### Exercise description
Please repeat only the lines below starting at the line that holds "- Now rename" and ending at the line that holds "稿件bvID | 必要（可选） | avID与bvID任选一个 |", exactly, with both of those lines included and every picture omitted.

Collected data:
○ ○ ○ ○ ○
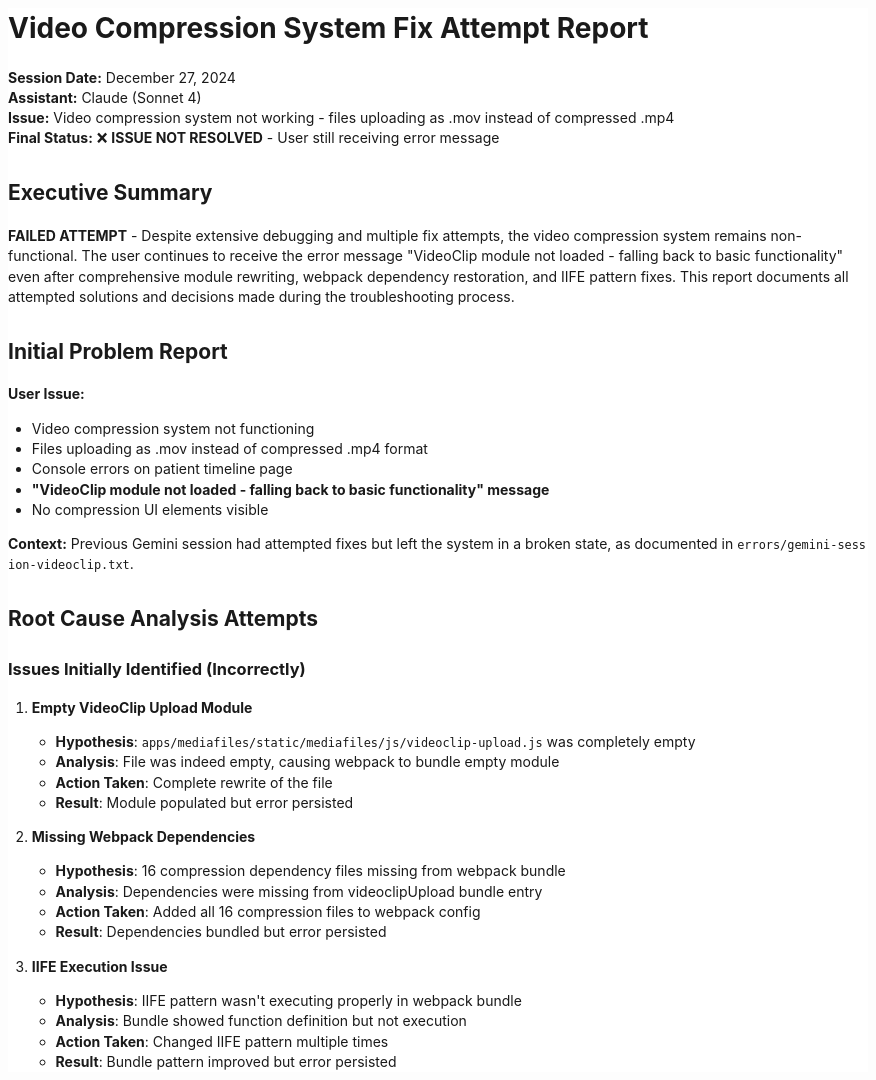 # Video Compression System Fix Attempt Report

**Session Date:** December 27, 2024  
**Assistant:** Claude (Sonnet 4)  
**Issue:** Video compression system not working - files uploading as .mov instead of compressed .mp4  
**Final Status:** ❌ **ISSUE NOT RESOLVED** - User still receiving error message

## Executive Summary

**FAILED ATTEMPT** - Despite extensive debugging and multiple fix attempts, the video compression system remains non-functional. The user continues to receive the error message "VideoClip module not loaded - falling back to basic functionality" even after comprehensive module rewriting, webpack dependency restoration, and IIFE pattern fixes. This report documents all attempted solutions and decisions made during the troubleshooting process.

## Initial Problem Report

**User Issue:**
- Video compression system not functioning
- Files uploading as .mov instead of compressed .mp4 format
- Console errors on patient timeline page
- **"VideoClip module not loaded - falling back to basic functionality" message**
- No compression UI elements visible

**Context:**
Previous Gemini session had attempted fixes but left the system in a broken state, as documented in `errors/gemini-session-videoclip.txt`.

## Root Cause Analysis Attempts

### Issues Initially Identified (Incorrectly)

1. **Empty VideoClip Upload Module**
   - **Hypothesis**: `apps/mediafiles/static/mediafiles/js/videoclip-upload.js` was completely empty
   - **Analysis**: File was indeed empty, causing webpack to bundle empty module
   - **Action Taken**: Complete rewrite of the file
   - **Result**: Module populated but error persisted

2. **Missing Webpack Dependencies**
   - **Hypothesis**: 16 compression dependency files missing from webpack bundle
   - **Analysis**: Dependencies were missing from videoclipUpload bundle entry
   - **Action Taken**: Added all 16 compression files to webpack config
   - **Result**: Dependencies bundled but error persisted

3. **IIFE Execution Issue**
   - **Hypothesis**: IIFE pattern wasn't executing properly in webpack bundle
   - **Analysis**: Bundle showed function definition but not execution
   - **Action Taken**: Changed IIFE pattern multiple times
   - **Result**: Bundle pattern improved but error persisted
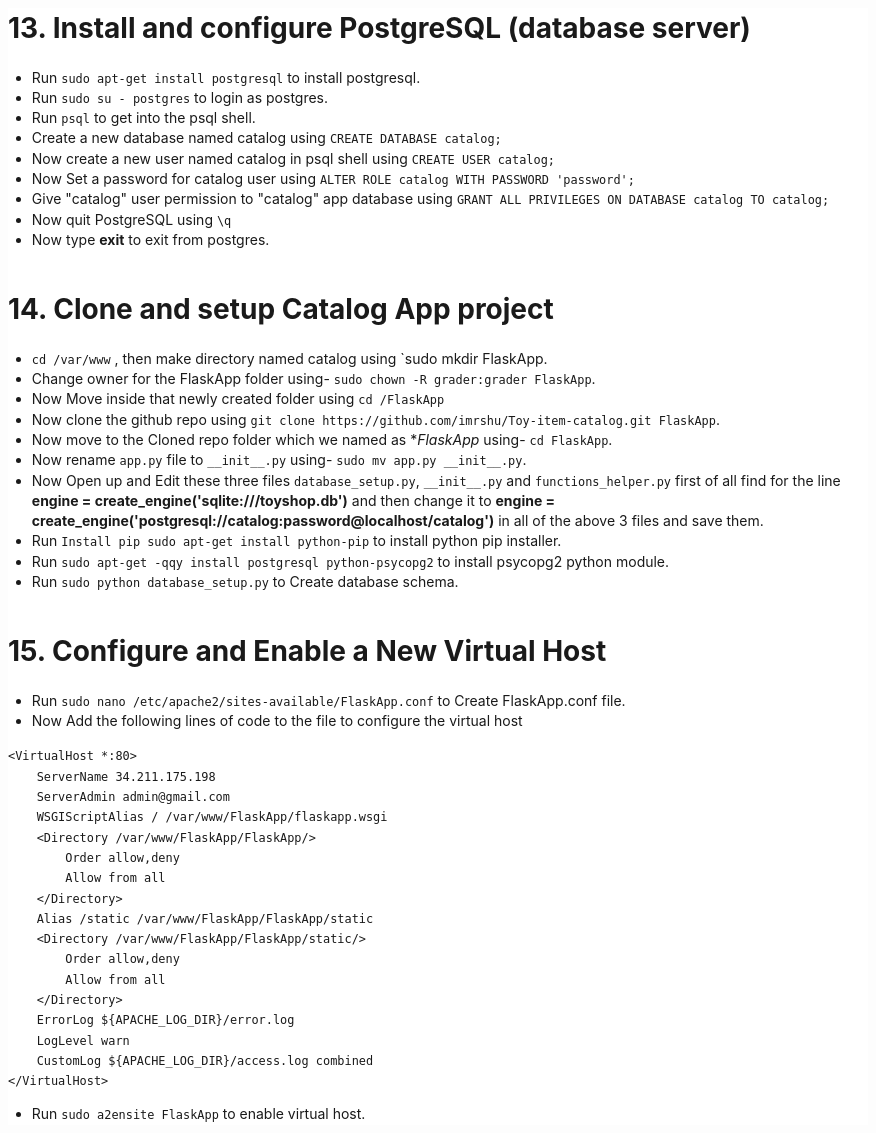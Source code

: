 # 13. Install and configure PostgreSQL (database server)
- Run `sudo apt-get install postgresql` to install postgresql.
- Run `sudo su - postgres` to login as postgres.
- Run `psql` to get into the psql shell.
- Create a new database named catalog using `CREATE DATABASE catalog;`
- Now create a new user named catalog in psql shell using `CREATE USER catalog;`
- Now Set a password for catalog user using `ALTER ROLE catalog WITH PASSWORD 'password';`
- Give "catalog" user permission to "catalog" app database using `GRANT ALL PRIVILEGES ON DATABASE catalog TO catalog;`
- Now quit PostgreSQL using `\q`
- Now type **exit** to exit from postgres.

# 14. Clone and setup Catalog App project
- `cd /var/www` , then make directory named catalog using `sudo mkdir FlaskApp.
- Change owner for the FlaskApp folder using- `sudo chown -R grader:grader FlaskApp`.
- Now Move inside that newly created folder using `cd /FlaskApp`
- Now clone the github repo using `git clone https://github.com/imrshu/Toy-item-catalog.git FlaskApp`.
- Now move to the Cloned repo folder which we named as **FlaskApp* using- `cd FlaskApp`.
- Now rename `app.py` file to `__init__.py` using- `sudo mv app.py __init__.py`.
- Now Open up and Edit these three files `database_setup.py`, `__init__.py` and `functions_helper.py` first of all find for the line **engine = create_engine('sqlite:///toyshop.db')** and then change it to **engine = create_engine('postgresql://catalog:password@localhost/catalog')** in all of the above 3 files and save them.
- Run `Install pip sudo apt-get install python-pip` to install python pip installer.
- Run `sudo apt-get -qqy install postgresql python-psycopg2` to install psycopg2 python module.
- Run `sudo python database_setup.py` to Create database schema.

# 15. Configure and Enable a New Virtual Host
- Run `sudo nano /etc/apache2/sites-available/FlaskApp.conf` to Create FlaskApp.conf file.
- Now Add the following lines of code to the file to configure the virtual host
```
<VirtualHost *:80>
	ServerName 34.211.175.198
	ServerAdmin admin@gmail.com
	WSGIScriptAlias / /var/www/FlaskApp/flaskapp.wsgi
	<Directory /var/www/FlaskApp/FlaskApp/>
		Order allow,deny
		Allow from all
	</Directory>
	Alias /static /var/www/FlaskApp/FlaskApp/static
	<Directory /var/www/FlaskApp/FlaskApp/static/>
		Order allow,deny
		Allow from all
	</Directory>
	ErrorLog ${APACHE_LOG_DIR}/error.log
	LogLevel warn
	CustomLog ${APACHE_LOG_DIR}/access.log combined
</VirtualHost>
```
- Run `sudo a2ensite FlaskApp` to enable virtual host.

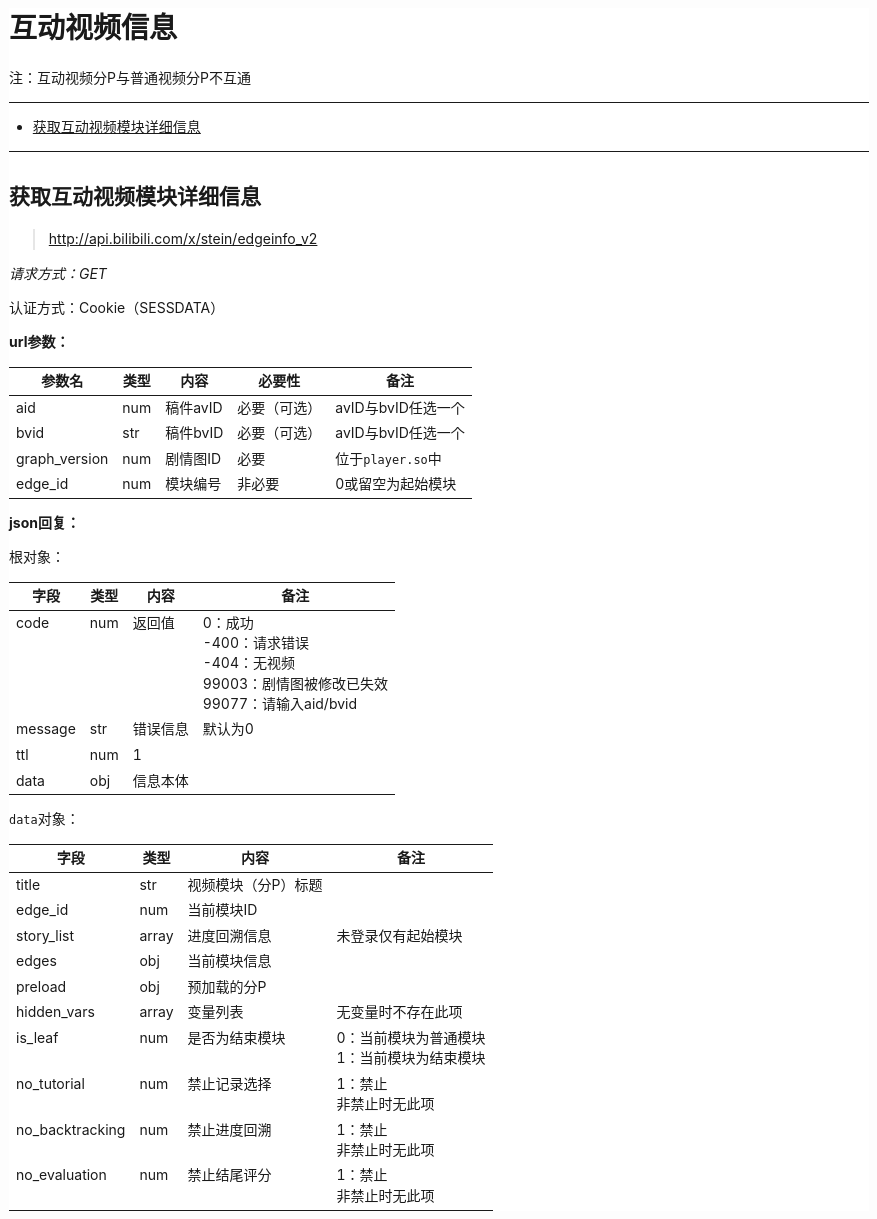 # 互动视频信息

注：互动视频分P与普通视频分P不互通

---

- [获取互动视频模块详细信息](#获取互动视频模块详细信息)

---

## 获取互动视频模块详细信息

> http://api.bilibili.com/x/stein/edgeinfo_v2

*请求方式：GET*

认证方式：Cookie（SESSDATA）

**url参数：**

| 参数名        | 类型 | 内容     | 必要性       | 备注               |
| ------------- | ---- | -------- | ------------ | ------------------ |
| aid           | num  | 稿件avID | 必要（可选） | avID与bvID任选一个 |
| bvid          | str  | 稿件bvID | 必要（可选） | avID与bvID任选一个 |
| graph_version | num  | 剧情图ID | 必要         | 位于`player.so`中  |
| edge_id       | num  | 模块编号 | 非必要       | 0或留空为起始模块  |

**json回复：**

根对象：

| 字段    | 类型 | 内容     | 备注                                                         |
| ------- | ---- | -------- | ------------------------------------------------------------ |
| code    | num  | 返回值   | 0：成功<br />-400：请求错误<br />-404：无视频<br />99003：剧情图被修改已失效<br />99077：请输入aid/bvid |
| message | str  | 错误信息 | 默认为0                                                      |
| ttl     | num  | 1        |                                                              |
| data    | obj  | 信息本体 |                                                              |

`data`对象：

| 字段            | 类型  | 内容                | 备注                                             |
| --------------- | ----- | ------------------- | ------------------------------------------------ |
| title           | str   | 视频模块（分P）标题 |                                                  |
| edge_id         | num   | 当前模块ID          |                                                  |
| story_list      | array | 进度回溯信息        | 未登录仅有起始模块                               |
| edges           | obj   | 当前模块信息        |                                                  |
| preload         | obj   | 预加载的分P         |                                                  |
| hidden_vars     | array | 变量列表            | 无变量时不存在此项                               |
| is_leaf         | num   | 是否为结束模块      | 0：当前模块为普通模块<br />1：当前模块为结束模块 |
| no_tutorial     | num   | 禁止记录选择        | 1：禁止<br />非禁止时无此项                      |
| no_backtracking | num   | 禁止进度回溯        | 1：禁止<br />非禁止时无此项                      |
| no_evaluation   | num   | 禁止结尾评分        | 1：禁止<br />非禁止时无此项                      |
○ ○ ○ ○ ○
### Response below
- Now rename `app.py` file to `__init__.py` using- `sudo mv app.py __init__.py`.
- Now Open up and Edit these three files `database_setup.py`, `__init__.py` and `functions_helper.py` first of all find for the line **engine = create_engine('sqlite:///toyshop.db')** and then change it to **engine = create_engine('postgresql://catalog:password@localhost/catalog')** in all of the above 3 files and save them.
- Run `Install pip sudo apt-get install python-pip` to install python pip installer.
- Run `sudo apt-get -qqy install postgresql python-psycopg2` to install psycopg2 python module.
- Run `sudo python database_setup.py` to Create database schema.

# 15. Configure and Enable a New Virtual Host
- Run `sudo nano /etc/apache2/sites-available/FlaskApp.conf` to Create FlaskApp.conf file.
- Now Add the following lines of code to the file to configure the virtual host
```
<VirtualHost *:80>
	ServerName 34.211.175.198
	ServerAdmin admin@gmail.com
	WSGIScriptAlias / /var/www/FlaskApp/flaskapp.wsgi
	<Directory /var/www/FlaskApp/FlaskApp/>
		Order allow,deny
		Allow from all
	</Directory>
	Alias /static /var/www/FlaskApp/FlaskApp/static
	<Directory /var/www/FlaskApp/FlaskApp/static/>
		Order allow,deny
		Allow from all
	</Directory>
	ErrorLog ${APACHE_LOG_DIR}/error.log
	LogLevel warn
	CustomLog ${APACHE_LOG_DIR}/access.log combined
</VirtualHost>
```
- Run `sudo a2ensite FlaskApp` to enable virtual host.

 # 互动视频信息

注：互动视频分P与普通视频分P不互通

---

- [获取互动视频模块详细信息](#获取互动视频模块详细信息)

---

## 获取互动视频模块详细信息

> http://api.bilibili.com/x/stein/edgeinfo_v2

*请求方式：GET*

认证方式：Cookie（SESSDATA）

**url参数：**

| 参数名        | 类型 | 内容     | 必要性       | 备注               |
| ------------- | ---- | -------- | ------------ | ------------------ |
| aid           | num  | 稿件avID | 必要（可选） | avID与bvID任选一个 |
| bvid          | str  | 稿件bvID | 必要（可选） | avID与bvID任选一个 |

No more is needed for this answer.